Aim of the exercise: The expected output is every record below, transcribed exactly, with the pictures left out.

--

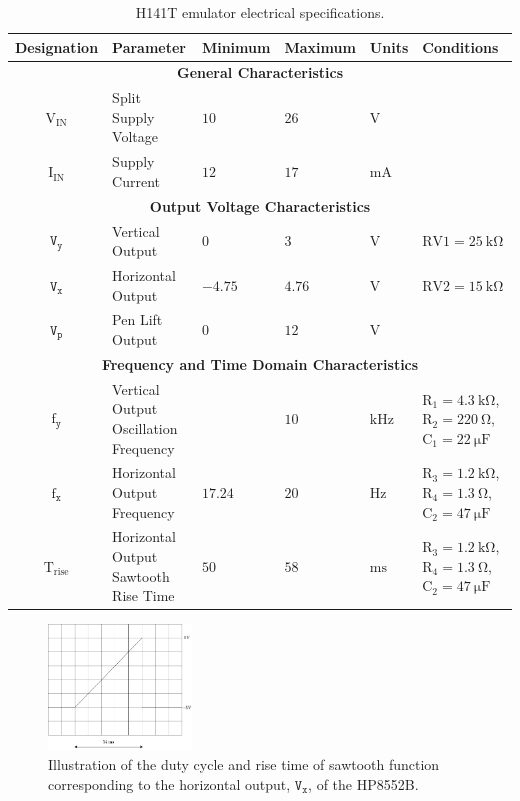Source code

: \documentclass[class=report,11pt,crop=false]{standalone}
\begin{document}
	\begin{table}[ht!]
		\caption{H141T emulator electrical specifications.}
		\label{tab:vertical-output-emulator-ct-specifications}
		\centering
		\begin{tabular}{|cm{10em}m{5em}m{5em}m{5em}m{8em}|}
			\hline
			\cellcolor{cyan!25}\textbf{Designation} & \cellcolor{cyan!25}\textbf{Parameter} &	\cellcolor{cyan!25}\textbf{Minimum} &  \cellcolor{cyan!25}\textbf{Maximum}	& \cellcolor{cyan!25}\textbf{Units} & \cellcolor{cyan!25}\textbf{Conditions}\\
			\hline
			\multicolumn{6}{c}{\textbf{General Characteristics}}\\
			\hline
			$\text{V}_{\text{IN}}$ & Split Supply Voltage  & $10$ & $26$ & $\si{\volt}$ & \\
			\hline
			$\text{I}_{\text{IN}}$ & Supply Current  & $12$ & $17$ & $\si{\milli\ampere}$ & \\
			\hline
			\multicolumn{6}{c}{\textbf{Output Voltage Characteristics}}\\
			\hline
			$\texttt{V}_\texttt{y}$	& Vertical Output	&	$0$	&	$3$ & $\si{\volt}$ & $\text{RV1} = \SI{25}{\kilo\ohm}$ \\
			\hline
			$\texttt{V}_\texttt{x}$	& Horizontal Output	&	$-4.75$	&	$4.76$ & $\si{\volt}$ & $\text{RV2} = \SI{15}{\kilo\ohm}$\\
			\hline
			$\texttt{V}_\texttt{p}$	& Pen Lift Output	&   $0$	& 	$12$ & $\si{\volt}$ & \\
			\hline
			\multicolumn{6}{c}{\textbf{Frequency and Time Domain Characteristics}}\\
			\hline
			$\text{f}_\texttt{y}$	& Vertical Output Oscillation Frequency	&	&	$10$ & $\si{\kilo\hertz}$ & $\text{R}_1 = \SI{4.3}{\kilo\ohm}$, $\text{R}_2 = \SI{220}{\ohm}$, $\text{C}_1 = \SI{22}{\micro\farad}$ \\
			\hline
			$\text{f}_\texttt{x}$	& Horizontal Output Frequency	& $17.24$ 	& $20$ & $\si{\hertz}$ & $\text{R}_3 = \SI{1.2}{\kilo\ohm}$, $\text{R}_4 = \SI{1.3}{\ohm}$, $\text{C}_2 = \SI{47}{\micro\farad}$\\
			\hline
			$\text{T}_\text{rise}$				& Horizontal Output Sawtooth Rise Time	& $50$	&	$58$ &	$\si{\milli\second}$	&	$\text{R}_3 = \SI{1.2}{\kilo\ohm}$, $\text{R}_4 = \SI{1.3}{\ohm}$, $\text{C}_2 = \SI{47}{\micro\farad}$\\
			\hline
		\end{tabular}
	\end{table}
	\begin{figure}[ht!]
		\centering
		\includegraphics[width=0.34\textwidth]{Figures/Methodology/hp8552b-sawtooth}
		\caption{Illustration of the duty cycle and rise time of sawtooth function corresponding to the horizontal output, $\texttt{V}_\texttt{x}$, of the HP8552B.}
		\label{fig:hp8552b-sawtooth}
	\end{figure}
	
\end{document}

--

Exercise solution:
Source code

: \documentclass[class=report,11pt,crop=false]{standalone}
\begin{document}
	\begin{table}[ht!]
		\caption{H141T emulator electrical specifications.}
		\label{tab:vertical-output-emulator-ct-specifications}
		\centering
		\begin{tabular}{|cm{10em}m{5em}m{5em}m{5em}m{8em}|}
			\hline
			\cellcolor{cyan!25}\textbf{Designation} & \cellcolor{cyan!25}\textbf{Parameter} &	\cellcolor{cyan!25}\textbf{Minimum} &  \cellcolor{cyan!25}\textbf{Maximum}	& \cellcolor{cyan!25}\textbf{Units} & \cellcolor{cyan!25}\textbf{Conditions}\\
			\hline
			\multicolumn{6}{c}{\textbf{General Characteristics}}\\
			\hline
			$\text{V}_{\text{IN}}$ & Split Supply Voltage  & $10$ & $26$ & $\si{\volt}$ & \\
			\hline
			$\text{I}_{\text{IN}}$ & Supply Current  & $12$ & $17$ & $\si{\milli\ampere}$ & \\
			\hline
			\multicolumn{6}{c}{\textbf{Output Voltage Characteristics}}\\
			\hline
			$\texttt{V}_\texttt{y}$	& Vertical Output	&	$0$	&	$3$ & $\si{\volt}$ & $\text{RV1} = \SI{25}{\kilo\ohm}$ \\
			\hline
			$\texttt{V}_\texttt{x}$	& Horizontal Output	&	$-4.75$	&	$4.76$ & $\si{\volt}$ & $\text{RV2} = \SI{15}{\kilo\ohm}$\\
			\hline
			$\texttt{V}_\texttt{p}$	& Pen Lift Output	&   $0$	& 	$12$ & $\si{\volt}$ & \\
			\hline
			\multicolumn{6}{c}{\textbf{Frequency and Time Domain Characteristics}}\\
			\hline
			$\text{f}_\texttt{y}$	& Vertical Output Oscillation Frequency	&	&	$10$ & $\si{\kilo\hertz}$ & $\text{R}_1 = \SI{4.3}{\kilo\ohm}$, $\text{R}_2 = \SI{220}{\ohm}$, $\text{C}_1 = \SI{22}{\micro\farad}$ \\
			\hline
			$\text{f}_\texttt{x}$	& Horizontal Output Frequency	& $17.24$ 	& $20$ & $\si{\hertz}$ & $\text{R}_3 = \SI{1.2}{\kilo\ohm}$, $\text{R}_4 = \SI{1.3}{\ohm}$, $\text{C}_2 = \SI{47}{\micro\farad}$\\
			\hline
			$\text{T}_\text{rise}$				& Horizontal Output Sawtooth Rise Time	& $50$	&	$58$ &	$\si{\milli\second}$	&	$\text{R}_3 = \SI{1.2}{\kilo\ohm}$, $\text{R}_4 = \SI{1.3}{\ohm}$, $\text{C}_2 = \SI{47}{\micro\farad}$\\
			\hline
		\end{tabular}
	\end{table}
	\begin{figure}[ht!]
		\centering
		\includegraphics[width=0.34\textwidth]{Figures/Methodology/hp8552b-sawtooth}
		\caption{Illustration of the duty cycle and rise time of sawtooth function corresponding to the horizontal output, $\texttt{V}_\texttt{x}$, of the HP8552B.}
		\label{fig:hp8552b-sawtooth}
	\end{figure}
	
\end{document}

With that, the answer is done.